My first had occurred many years ago in Vietnam…
CHAPTER 7
The procession of eight sampans snaked silently through the choked and twisted mangrove swamp, tracing the barely discernible bed of the core river. The air tasted of steam and smelled of wet, rotting vegetation. We were on a fool’s sojourn into a damp green labyrinth.
Each crew could just make out the sampan ahead of it, for little of the quarter moon penetrated the gloom of the triple-canopy foliage. Swathed in mosquito netting like unworldly beekeepers, it was hard to resist the tooth-gritting urge to swat the insects that choked the air around us.
I gave the signal for the lead sampan to put more distance between it and the main body. Smooth, orderly movement to the objective was imperative if we were to succeed.
Soon we would have to eliminate the series of sentries on the next quarter mile of riverbank between here and where the two American POWs were held.
The lead sampan surged ahead, nearly capsizing. Two of the boat’s Vietnamese scouts paddled steadying strokes, the third lay low in the waist section.
The lead boat was being challenged from somewhere up ahead. The procession, now bristling with flat-black steel, halted, and only the lead boat continued.
The command was casual, and though I could not see the sentry, I knew he was waving the sampan over to the bank. “Come over here,” the Viet Cong soldier had demanded.
Fortunately, the soldier did not expect any resistance, for his experience did not include the discipline of more conventional sentry duty. Like most VC sentries, he planned to assess a “tax” on anything of value in the sampan.

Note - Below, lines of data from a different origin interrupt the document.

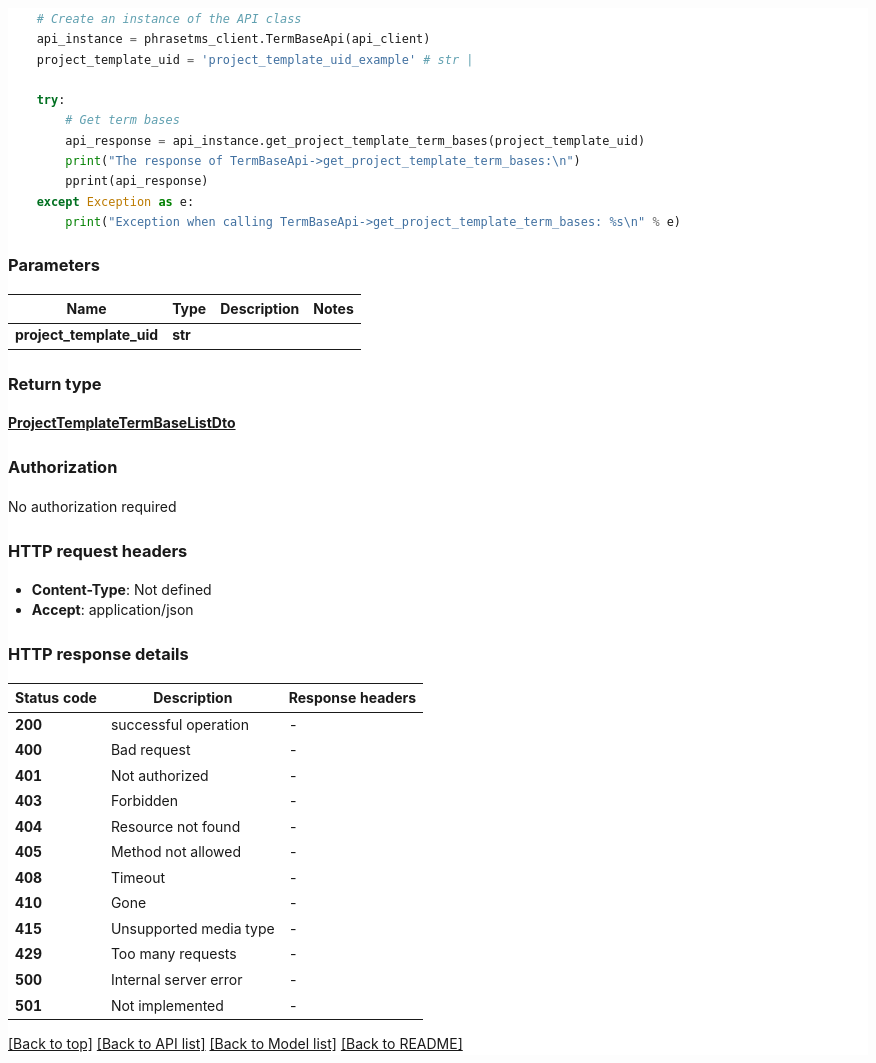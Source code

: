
 ```python
    # Create an instance of the API class
    api_instance = phrasetms_client.TermBaseApi(api_client)
    project_template_uid = 'project_template_uid_example' # str | 

    try:
        # Get term bases
        api_response = api_instance.get_project_template_term_bases(project_template_uid)
        print("The response of TermBaseApi->get_project_template_term_bases:\n")
        pprint(api_response)
    except Exception as e:
        print("Exception when calling TermBaseApi->get_project_template_term_bases: %s\n" % e)
```


### Parameters

Name | Type | Description  | Notes
------------- | ------------- | ------------- | -------------
 **project_template_uid** | **str**|  | 

### Return type

[**ProjectTemplateTermBaseListDto**](ProjectTemplateTermBaseListDto.md)

### Authorization

No authorization required

### HTTP request headers

 - **Content-Type**: Not defined
 - **Accept**: application/json

### HTTP response details
| Status code | Description | Response headers |
|-------------|-------------|------------------|
**200** | successful operation |  -  |
**400** | Bad request |  -  |
**401** | Not authorized |  -  |
**403** | Forbidden |  -  |
**404** | Resource not found |  -  |
**405** | Method not allowed |  -  |
**408** | Timeout |  -  |
**410** | Gone |  -  |
**415** | Unsupported media type |  -  |
**429** | Too many requests |  -  |
**500** | Internal server error |  -  |
**501** | Not implemented |  -  |

[[Back to top]](#) [[Back to API list]](../README.md#documentation-for-api-endpoints) [[Back to Model list]](../README.md#documentation-for-models) [[Back to README]](../README.md)
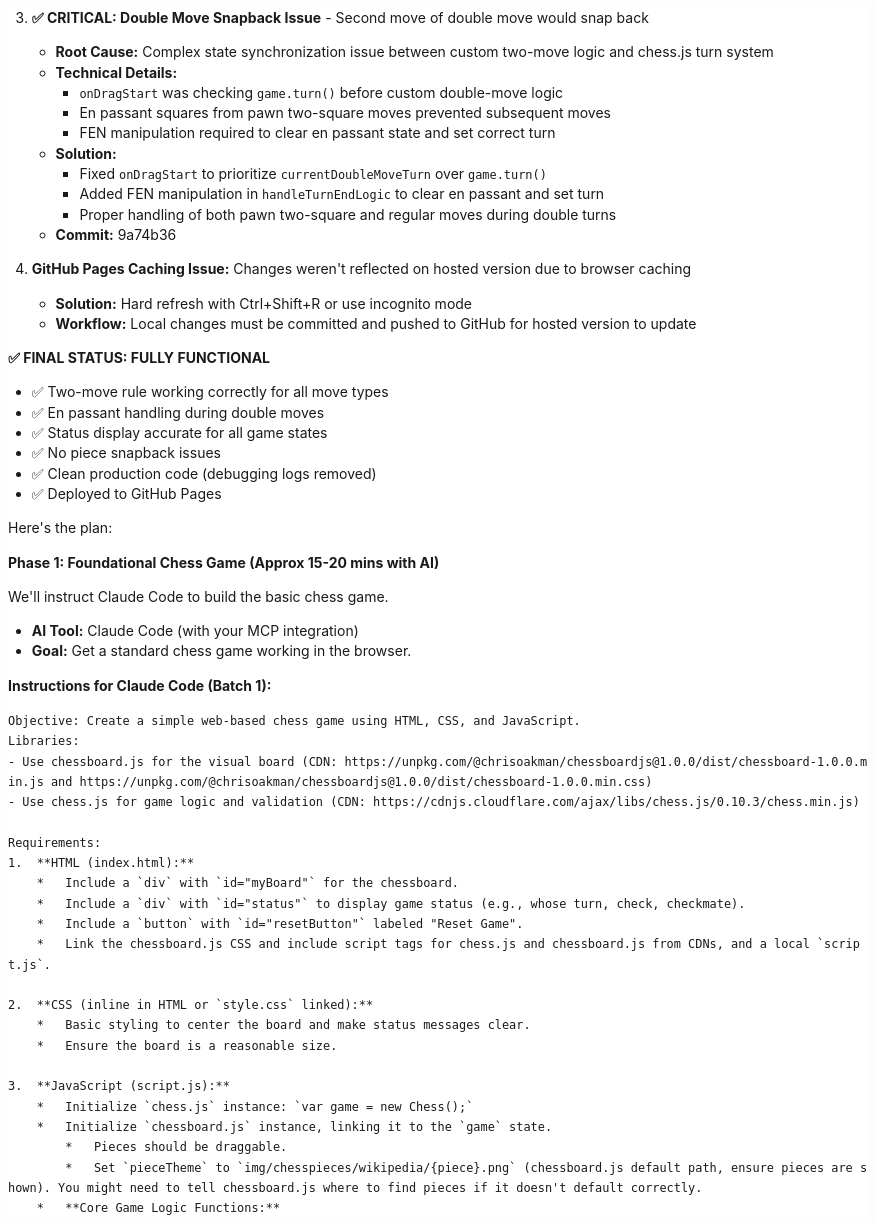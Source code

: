 3. **✅ CRITICAL: Double Move Snapback Issue** - Second move of double move would snap back
   - **Root Cause:** Complex state synchronization issue between custom two-move logic and chess.js turn system
   - **Technical Details:**
     - `onDragStart` was checking `game.turn()` before custom double-move logic
     - En passant squares from pawn two-square moves prevented subsequent moves
     - FEN manipulation required to clear en passant state and set correct turn
   - **Solution:** 
     - Fixed `onDragStart` to prioritize `currentDoubleMoveTurn` over `game.turn()`
     - Added FEN manipulation in `handleTurnEndLogic` to clear en passant and set turn
     - Proper handling of both pawn two-square and regular moves during double turns
   - **Commit:** 9a74b36

4. **GitHub Pages Caching Issue:** Changes weren't reflected on hosted version due to browser caching
   - **Solution:** Hard refresh with Ctrl+Shift+R or use incognito mode
   - **Workflow:** Local changes must be committed and pushed to GitHub for hosted version to update

**✅ FINAL STATUS: FULLY FUNCTIONAL**
- ✅ Two-move rule working correctly for all move types
- ✅ En passant handling during double moves
- ✅ Status display accurate for all game states  
- ✅ No piece snapback issues
- ✅ Clean production code (debugging logs removed)
- ✅ Deployed to GitHub Pages

Here's the plan:

**Phase 1: Foundational Chess Game (Approx 15-20 mins with AI)**

We'll instruct Claude Code to build the basic chess game.

*   **AI Tool:** Claude Code (with your MCP integration)
*   **Goal:** Get a standard chess game working in the browser.

**Instructions for Claude Code (Batch 1):**

```prompt
Objective: Create a simple web-based chess game using HTML, CSS, and JavaScript.
Libraries:
- Use chessboard.js for the visual board (CDN: https://unpkg.com/@chrisoakman/chessboardjs@1.0.0/dist/chessboard-1.0.0.min.js and https://unpkg.com/@chrisoakman/chessboardjs@1.0.0/dist/chessboard-1.0.0.min.css)
- Use chess.js for game logic and validation (CDN: https://cdnjs.cloudflare.com/ajax/libs/chess.js/0.10.3/chess.min.js)

Requirements:
1.  **HTML (index.html):**
    *   Include a `div` with `id="myBoard"` for the chessboard.
    *   Include a `div` with `id="status"` to display game status (e.g., whose turn, check, checkmate).
    *   Include a `button` with `id="resetButton"` labeled "Reset Game".
    *   Link the chessboard.js CSS and include script tags for chess.js and chessboard.js from CDNs, and a local `script.js`.

2.  **CSS (inline in HTML or `style.css` linked):**
    *   Basic styling to center the board and make status messages clear.
    *   Ensure the board is a reasonable size.

3.  **JavaScript (script.js):**
    *   Initialize `chess.js` instance: `var game = new Chess();`
    *   Initialize `chessboard.js` instance, linking it to the `game` state.
        *   Pieces should be draggable.
        *   Set `pieceTheme` to `img/chesspieces/wikipedia/{piece}.png` (chessboard.js default path, ensure pieces are shown). You might need to tell chessboard.js where to find pieces if it doesn't default correctly.
    *   **Core Game Logic Functions:**
```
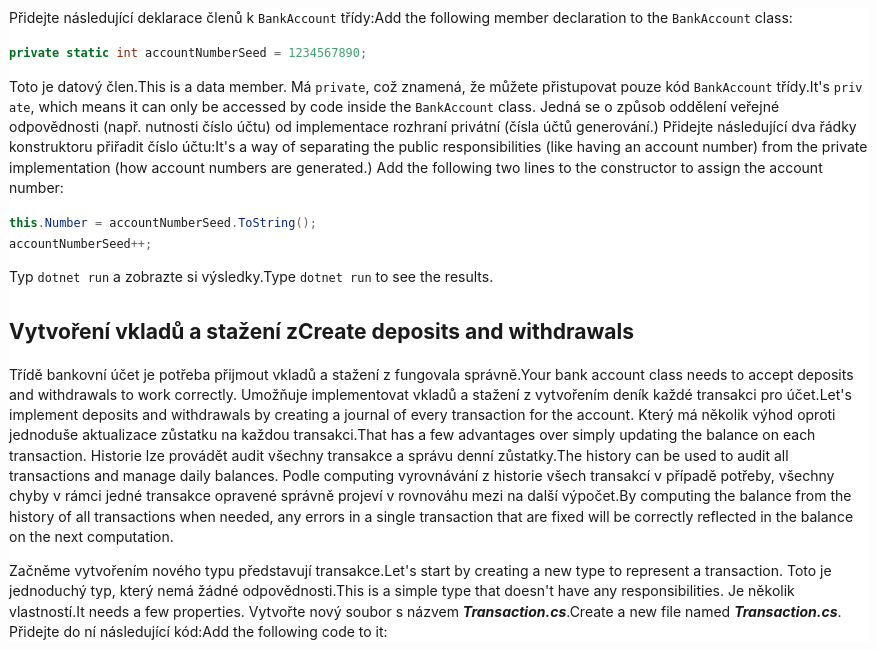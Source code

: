 <span data-ttu-id="73b97-163">Přidejte následující deklarace členů k `BankAccount` třídy:</span><span class="sxs-lookup"><span data-stu-id="73b97-163">Add the following member declaration to the `BankAccount` class:</span></span>

```csharp
private static int accountNumberSeed = 1234567890;
```

<span data-ttu-id="73b97-164">Toto je datový člen.</span><span class="sxs-lookup"><span data-stu-id="73b97-164">This is a data member.</span></span> <span data-ttu-id="73b97-165">Má `private`, což znamená, že můžete přistupovat pouze kód `BankAccount` třídy.</span><span class="sxs-lookup"><span data-stu-id="73b97-165">It's `private`, which means it can only be accessed by code inside the `BankAccount` class.</span></span> <span data-ttu-id="73b97-166">Jedná se o způsob oddělení veřejné odpovědnosti (např. nutnosti číslo účtu) od implementace rozhraní privátní (čísla účtů generování.) Přidejte následující dva řádky konstruktoru přiřadit číslo účtu:</span><span class="sxs-lookup"><span data-stu-id="73b97-166">It's a way of separating the public responsibilities (like having an account number) from the private implementation (how account numbers are generated.) Add the following two lines to the constructor to assign the account number:</span></span>

```csharp
this.Number = accountNumberSeed.ToString();
accountNumberSeed++;
```

<span data-ttu-id="73b97-167">Typ `dotnet run` a zobrazte si výsledky.</span><span class="sxs-lookup"><span data-stu-id="73b97-167">Type `dotnet run` to see the results.</span></span>

## <a name="create-deposits-and-withdrawals"></a><span data-ttu-id="73b97-168">Vytvoření vkladů a stažení z</span><span class="sxs-lookup"><span data-stu-id="73b97-168">Create deposits and withdrawals</span></span>

<span data-ttu-id="73b97-169">Třídě bankovní účet je potřeba přijmout vkladů a stažení z fungovala správně.</span><span class="sxs-lookup"><span data-stu-id="73b97-169">Your bank account class needs to accept deposits and withdrawals to work correctly.</span></span> <span data-ttu-id="73b97-170">Umožňuje implementovat vkladů a stažení z vytvořením deník každé transakci pro účet.</span><span class="sxs-lookup"><span data-stu-id="73b97-170">Let's implement deposits and withdrawals by creating a journal of every transaction for the account.</span></span> <span data-ttu-id="73b97-171">Který má několik výhod oproti jednoduše aktualizace zůstatku na každou transakci.</span><span class="sxs-lookup"><span data-stu-id="73b97-171">That has a few advantages over simply updating the balance on each transaction.</span></span> <span data-ttu-id="73b97-172">Historie lze provádět audit všechny transakce a správu denní zůstatky.</span><span class="sxs-lookup"><span data-stu-id="73b97-172">The history can be used to audit all transactions and manage daily balances.</span></span> <span data-ttu-id="73b97-173">Podle computing vyrovnávání z historie všech transakcí v případě potřeby, všechny chyby v rámci jedné transakce opravené správně projeví v rovnováhu mezi na další výpočet.</span><span class="sxs-lookup"><span data-stu-id="73b97-173">By computing the balance from the history of all transactions when needed, any errors in a single transaction that are fixed will be correctly reflected in the balance on the next computation.</span></span>

<span data-ttu-id="73b97-174">Začněme vytvořením nového typu představují transakce.</span><span class="sxs-lookup"><span data-stu-id="73b97-174">Let's start by creating a new type to represent a transaction.</span></span> <span data-ttu-id="73b97-175">Toto je jednoduchý typ, který nemá žádné odpovědnosti.</span><span class="sxs-lookup"><span data-stu-id="73b97-175">This is a simple type that doesn't have any responsibilities.</span></span> <span data-ttu-id="73b97-176">Je několik vlastností.</span><span class="sxs-lookup"><span data-stu-id="73b97-176">It needs a few properties.</span></span> <span data-ttu-id="73b97-177">Vytvořte nový soubor s názvem ***Transaction.cs***.</span><span class="sxs-lookup"><span data-stu-id="73b97-177">Create a new file named ***Transaction.cs***.</span></span> <span data-ttu-id="73b97-178">Přidejte do ní následující kód:</span><span class="sxs-lookup"><span data-stu-id="73b97-178">Add the following code to it:</span></span>
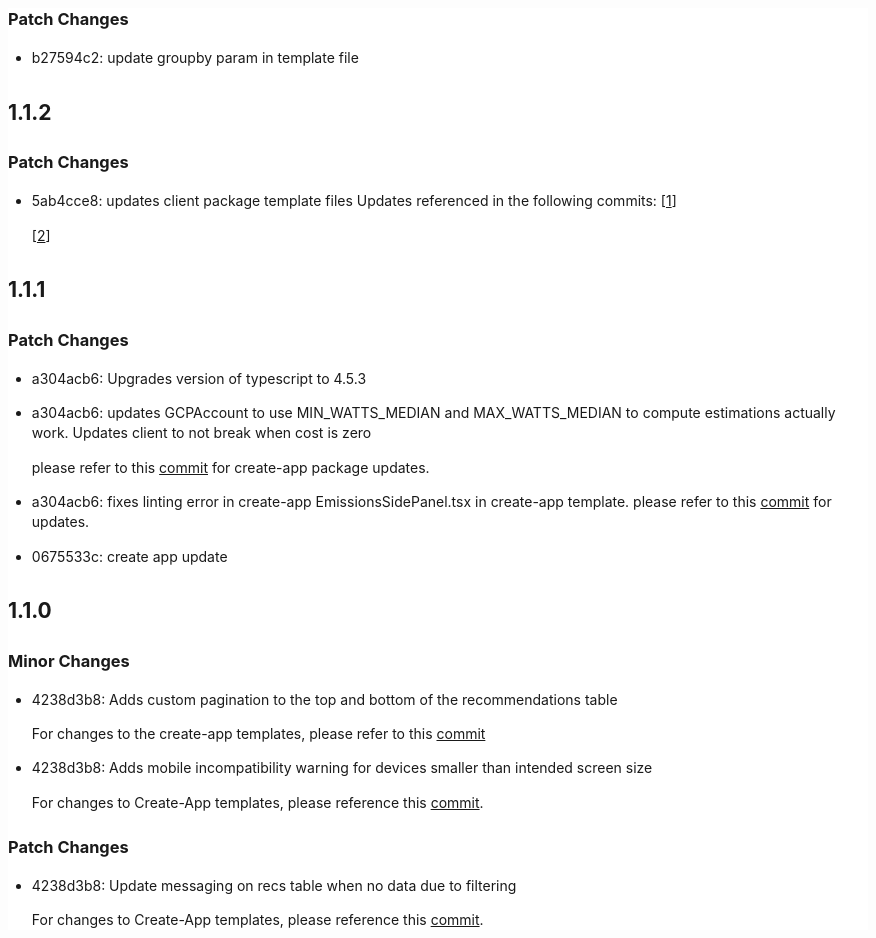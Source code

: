 ### Patch Changes

- b27594c2: update groupby param in template file

## 1.1.2

### Patch Changes

- 5ab4cce8: updates client package template files
  Updates referenced in the following commits:
  [[1](https://github.com/cloud-carbon-footprint/cloud-carbon-footprint/commit/2ebb5fe08f90c97717d1b332f1a6e3f2f1aabfbb)]

  [[2](https://github.com/cloud-carbon-footprint/cloud-carbon-footprint/commit/1b7f05dddf0effa78523e5dcb3cc4ca176974ca5)]

## 1.1.1

### Patch Changes

- a304acb6: Upgrades version of typescript to 4.5.3
- a304acb6: updates GCPAccount to use MIN_WATTS_MEDIAN and MAX_WATTS_MEDIAN to compute estimations actually work. Updates client to not break when cost is zero

  please refer to this [commit](https://github.com/cloud-carbon-footprint/cloud-carbon-footprint/commit/0cdcd2c5ab0b68a69374b31b32c10721fb8f094a) for create-app package updates.

- a304acb6: fixes linting error in create-app EmissionsSidePanel.tsx in create-app template.
  please refer to this [commit](https://github.com/cloud-carbon-footprint/cloud-carbon-footprint/commit/784461d99c62e3e4e672425f9ec836de23116b45) for updates.
- 0675533c: create app update

## 1.1.0

### Minor Changes

- 4238d3b8: Adds custom pagination to the top and bottom of the recommendations table

  For changes to the create-app templates, please refer to this [commit](https://github.com/cloud-carbon-footprint/cloud-carbon-footprint/commit/6137391c474861bfa61c68c15371fc1167c39f4e)

- 4238d3b8: Adds mobile incompatibility warning for devices smaller than intended screen size

  For changes to Create-App templates, please reference this [commit](https://github.com/cloud-carbon-footprint/cloud-carbon-footprint/commit/42769e1ba6f273807bc9053adc98dae2df967a09).

### Patch Changes

- 4238d3b8: Update messaging on recs table when no data due to filtering

  For changes to Create-App templates, please reference this [commit](https://github.com/cloud-carbon-footprint/cloud-carbon-footprint/commit/d4b2d6fb4dfd5a99d4601e8bbbf52d22fef83a73).
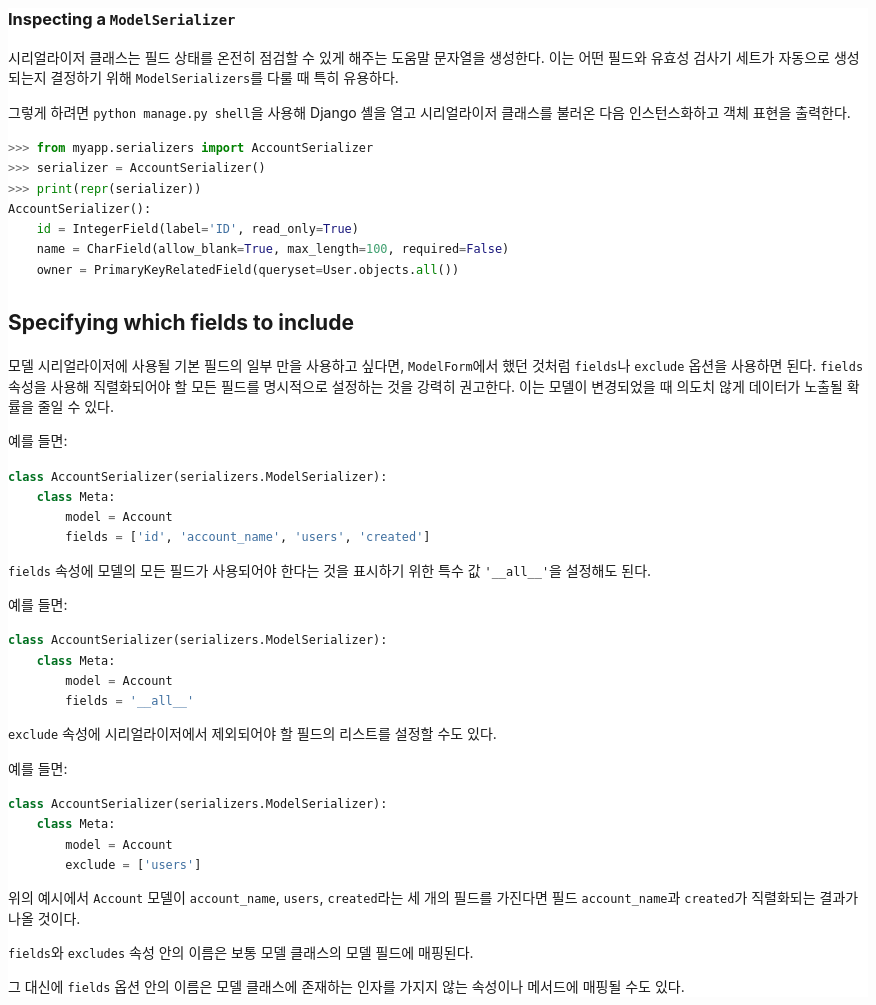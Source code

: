 ### Inspecting a `ModelSerializer`
시리얼라이저 클래스는 필드 상태를 온전히 점검할 수 있게 해주는 도움말 문자열을 생성한다. 이는 어떤 필드와 유효성 검사기 세트가 자동으로 생성되는지 결정하기 위해 `ModelSerializers`를 다룰 때 특히 유용하다.

그렇게 하려면 `python manage.py shell`을 사용해 Django 셸을 열고 시리얼라이저 클래스를 불러온 다음 인스턴스화하고 객체 표현을 출력한다.

```python
>>> from myapp.serializers import AccountSerializer
>>> serializer = AccountSerializer()
>>> print(repr(serializer))
AccountSerializer():
    id = IntegerField(label='ID', read_only=True)
    name = CharField(allow_blank=True, max_length=100, required=False)
    owner = PrimaryKeyRelatedField(queryset=User.objects.all())
```

## Specifying which fields to include
모델 시리얼라이저에 사용될 기본 필드의 일부 만을 사용하고 싶다면, `ModelForm`에서 했던 것처럼 `fields`나 `exclude` 옵션을 사용하면 된다. `fields` 속성을 사용해 직렬화되어야 할 모든 필드를 명시적으로 설정하는 것을 강력히 권고한다. 이는 모델이 변경되었을 때 의도치 않게 데이터가 노출될 확률을 줄일 수 있다.

예를 들면:

```python
class AccountSerializer(serializers.ModelSerializer):
    class Meta:
        model = Account
        fields = ['id', 'account_name', 'users', 'created']
```

`fields` 속성에 모델의 모든 필드가 사용되어야 한다는 것을 표시하기 위한 특수 값 `'__all__'`을 설정해도 된다.

예를 들면:

```python
class AccountSerializer(serializers.ModelSerializer):
    class Meta:
        model = Account
        fields = '__all__'
```

`exclude` 속성에 시리얼라이저에서 제외되어야 할 필드의 리스트를 설정할 수도 있다.

예를 들면:

```python
class AccountSerializer(serializers.ModelSerializer):
    class Meta:
        model = Account
        exclude = ['users']
```

위의 예시에서 `Account` 모델이 `account_name`, `users`, `created`라는 세 개의 필드를 가진다면 필드 `account_name`과 `created`가 직렬화되는 결과가 나올 것이다.

`fields`와 `excludes` 속성 안의 이름은 보통 모델 클래스의 모델 필드에 매핑된다.

그 대신에 `fields` 옵션 안의 이름은 모델 클래스에 존재하는 인자를 가지지 않는 속성이나 메서드에 매핑될 수도 있다.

“Ratchet-chet, ratchet-chet, ratchet-chet.”
The muffled chatter from the nine-millimeter submachine gun carried faintly over the noises of the swamp. A short groan followed.
Offhandedly, the scout in the waist of the lead boat had fired a burst from a silenced Model 76 into the careless sentry as the sampan had touched the bank. The rounds, well grouped, penetrated cleanly, fatally.
The procession began anew, and as each boat drifted by him, the sentry bobbed and nodded in the tepid water. His gold-toothed smile whispered the forfeiture of failure.
On we paddled, with tensed, weary backs, gripping our paddles too tightly. Disturbed by the lead boat, a great white swamp bird fluttered, then screeched off into the darkness.
That previous afternoon, the jeep’s wheels slid well to the right in the axle-deep mud as I had turned to clear the MACV compound gate. As I slowed for a second, Ackert vaulted uninvited into the shotgun seat. I was on my way to the tactical operations center to clear an area of operation with the local Army people. We were Navy but they had overall supervisory authority for this AO.
“Whoo-eee, I think you’ve really gone off the deep end this time, Fraze.”
The air was heavy with humidity and my camouflage shirt stuck uncomfortably to the seat back.
“Glad I’m not part of this one. If the VC don’t ventilate your bod’, the regional general will fry it. Maybe leave it out in the hot sun ’til it gets nice and crispy-like,” he said, nudging me in the ribs with more force than necessary.
Thomas Alderson Ackert III, a big blond-headed charmer and natural athlete, had graduated from the Academy, a first-class ticket puncher and had ever since been collecting career-enhancing billets. With Ackert’s tight, winning, and even-toothed smile it was inevitable people were more impressed than they ought to have been. As a onetime starting lineman for the Academy, he found the rigors of basic training for the Navy’s elite Sea/Air/Land (SEAL) Teams trying and occasionally an inconvenience. But the prestige that accompanied the role of frogman-commando would surely ease along his career. Shrewd and capable, he got his ticket punched at all the right stops. What he did at each stop didn’t matter as long as he didn’t make waves.
Someone had once described him as that thoroughly treacherous golden bastard who knew all the rules of the game, had mastered them with great fanfare, but hadn’t the remotest idea why the game was played in the first place. He was fond of all the current buzz words like “systems supportive” and “middle-tier management,” which he sprinkled generously into a honeyed “good ol’ boy” pap. First to “get on board” questionable programs of high origin, he sported an array of staff awards, which he had cleverly harvested as a “bombproof” in rear areas. Each of these attributes viewed individually might seem fairly harmless, but examined in concert they were the unmistakable symptoms of a deep and dangerous pathology. And he himself was a symptom of a still greater pathology.
It began to rain in warm, heavy sheets. Ackert smiled to himself with the satisfaction drawn from the prospect of someone else’s risk taking and probable doom. I kept my eyes straight ahead.